Early Prediction On Depression Based On Text Classification Method of Machine Learning
DOI:
https://doi.org/10.11113/oiji2021.9n2.156Keywords:
Mental Illness, Early Depression, Machine Learning Classification, Prediction on Depression, classification methodsAbstract
Mental illness includes emotional, psychological, and social well-being. Mental illness starts from a mild depression and it could lead to other serious types of mental illness. In 2017, a study estimates that 792 million people lived with mental illness which takes about 10.7% globally. Tools such as questionnaire is normally used by the clinician in diagnosing the early symptom of depression and there are various type of questionnaire that is used to predict various level of depression. In this study, the Diagnostic and Statistical Manual of Mental Disorders, version 5 (DSM-5) is used with several modification and were sent to 113 participants through the platform of media social.

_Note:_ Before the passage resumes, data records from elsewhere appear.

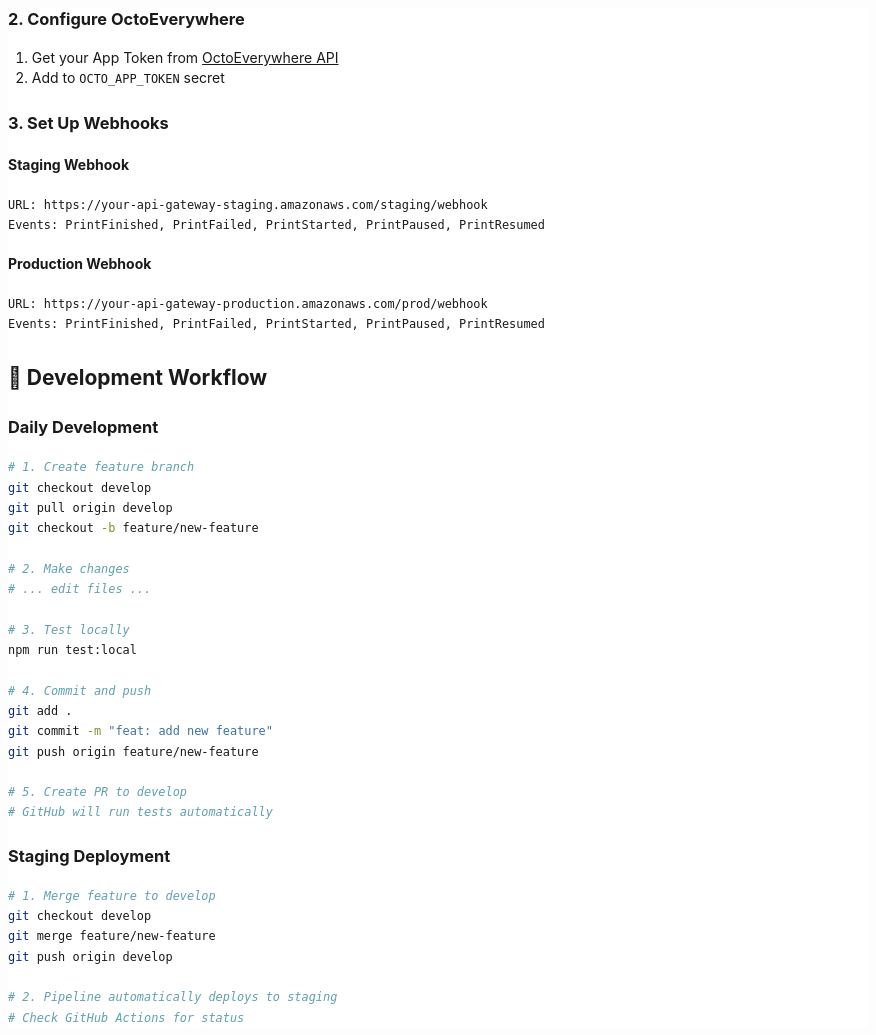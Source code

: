 ### 2. Configure OctoEverywhere

1. Get your App Token from [OctoEverywhere API](https://octoeverywhere.stoplight.io/docs/octoeverywhere-api-docs)
2. Add to `OCTO_APP_TOKEN` secret

### 3. Set Up Webhooks

#### **Staging Webhook**
```
URL: https://your-api-gateway-staging.amazonaws.com/staging/webhook
Events: PrintFinished, PrintFailed, PrintStarted, PrintPaused, PrintResumed
```

#### **Production Webhook**
```
URL: https://your-api-gateway-production.amazonaws.com/prod/webhook
Events: PrintFinished, PrintFailed, PrintStarted, PrintPaused, PrintResumed
```

## 🔄 Development Workflow

### **Daily Development**
```bash
# 1. Create feature branch
git checkout develop
git pull origin develop
git checkout -b feature/new-feature

# 2. Make changes
# ... edit files ...

# 3. Test locally
npm run test:local

# 4. Commit and push
git add .
git commit -m "feat: add new feature"
git push origin feature/new-feature

# 5. Create PR to develop
# GitHub will run tests automatically
```

### **Staging Deployment**
```bash
# 1. Merge feature to develop
git checkout develop
git merge feature/new-feature
git push origin develop

# 2. Pipeline automatically deploys to staging
# Check GitHub Actions for status
```
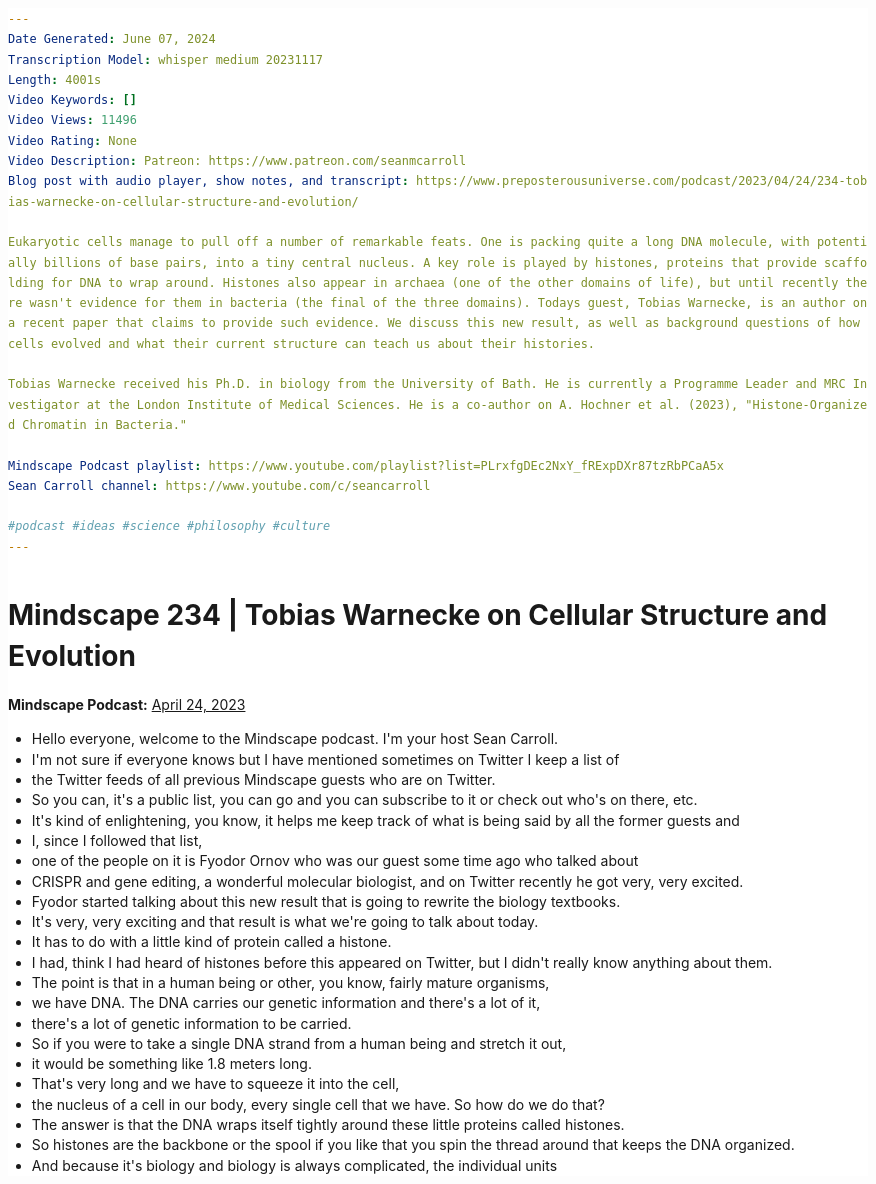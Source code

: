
 ```yaml
---
Date Generated: June 07, 2024
Transcription Model: whisper medium 20231117
Length: 4001s
Video Keywords: []
Video Views: 11496
Video Rating: None
Video Description: Patreon: https://www.patreon.com/seanmcarroll
Blog post with audio player, show notes, and transcript: https://www.preposterousuniverse.com/podcast/2023/04/24/234-tobias-warnecke-on-cellular-structure-and-evolution/

Eukaryotic cells manage to pull off a number of remarkable feats. One is packing quite a long DNA molecule, with potentially billions of base pairs, into a tiny central nucleus. A key role is played by histones, proteins that provide scaffolding for DNA to wrap around. Histones also appear in archaea (one of the other domains of life), but until recently there wasn't evidence for them in bacteria (the final of the three domains). Todays guest, Tobias Warnecke, is an author on a recent paper that claims to provide such evidence. We discuss this new result, as well as background questions of how cells evolved and what their current structure can teach us about their histories.

Tobias Warnecke received his Ph.D. in biology from the University of Bath. He is currently a Programme Leader and MRC Investigator at the London Institute of Medical Sciences. He is a co-author on A. Hochner et al. (2023), "Histone-Organized Chromatin in Bacteria."

Mindscape Podcast playlist: https://www.youtube.com/playlist?list=PLrxfgDEc2NxY_fRExpDXr87tzRbPCaA5x
Sean Carroll channel: https://www.youtube.com/c/seancarroll

#podcast #ideas #science #philosophy #culture
---
```


# Mindscape 234 | Tobias Warnecke on Cellular Structure and Evolution
**Mindscape Podcast:** [April 24, 2023](https://www.youtube.com/watch?v=EAX5DNSqdGA)
*  Hello everyone, welcome to the Mindscape podcast. I'm your host Sean Carroll.
*  I'm not sure if everyone knows but I have mentioned sometimes on Twitter I keep a list of
*  the Twitter feeds of all previous Mindscape guests who are on Twitter.
*  So you can, it's a public list, you can go and you can subscribe to it or check out who's on there, etc.
*  It's kind of enlightening, you know, it helps me keep track of what is being said by all the former guests and
*  I, since I followed that list,
*  one of the people on it is Fyodor Ornov who was our guest some time ago who talked about
*  CRISPR and gene editing, a wonderful molecular biologist, and on Twitter recently he got very, very excited.
*  Fyodor started talking about this new result that is going to rewrite the biology textbooks.
*  It's very, very exciting and that result is what we're going to talk about today.
*  It has to do with a little kind of protein called a histone.
*  I had, think I had heard of histones before this appeared on Twitter, but I didn't really know anything about them.
*  The point is that in a human being or other, you know, fairly mature organisms,
*  we have DNA. The DNA carries our genetic information and there's a lot of it,
*  there's a lot of genetic information to be carried.
*  So if you were to take a single DNA strand from a human being and stretch it out,
*  it would be something like 1.8 meters long.
*  That's very long and we have to squeeze it into the cell,
*  the nucleus of a cell in our body, every single cell that we have. So how do we do that?
*  The answer is that the DNA wraps itself tightly around these little proteins called histones.
*  So histones are the backbone or the spool if you like that you spin the thread around that keeps the DNA organized.
*  And because it's biology and biology is always complicated, the individual units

Findings show that, females suffered most from depression with 65% rather than males with only 35%. Besides, based on the age factors, adults that age between 36 to 45 years old suffered from mental illness more than other group of age with the percentage of 25%. Then, experiment also have been executed with three Machine Learning methods namely, Gauss Naïve Bayes, Random Forest and Decision Tree to observe the accuracy of these methods in doing the classification in predicting the depression into depress and not depress. The finding shows that Decision Tree shows the highest accuracy with 86.96% when compared to Gauss Naives Bayes and Random Forest with the accuracy of 82.6% and 78.26% respectively.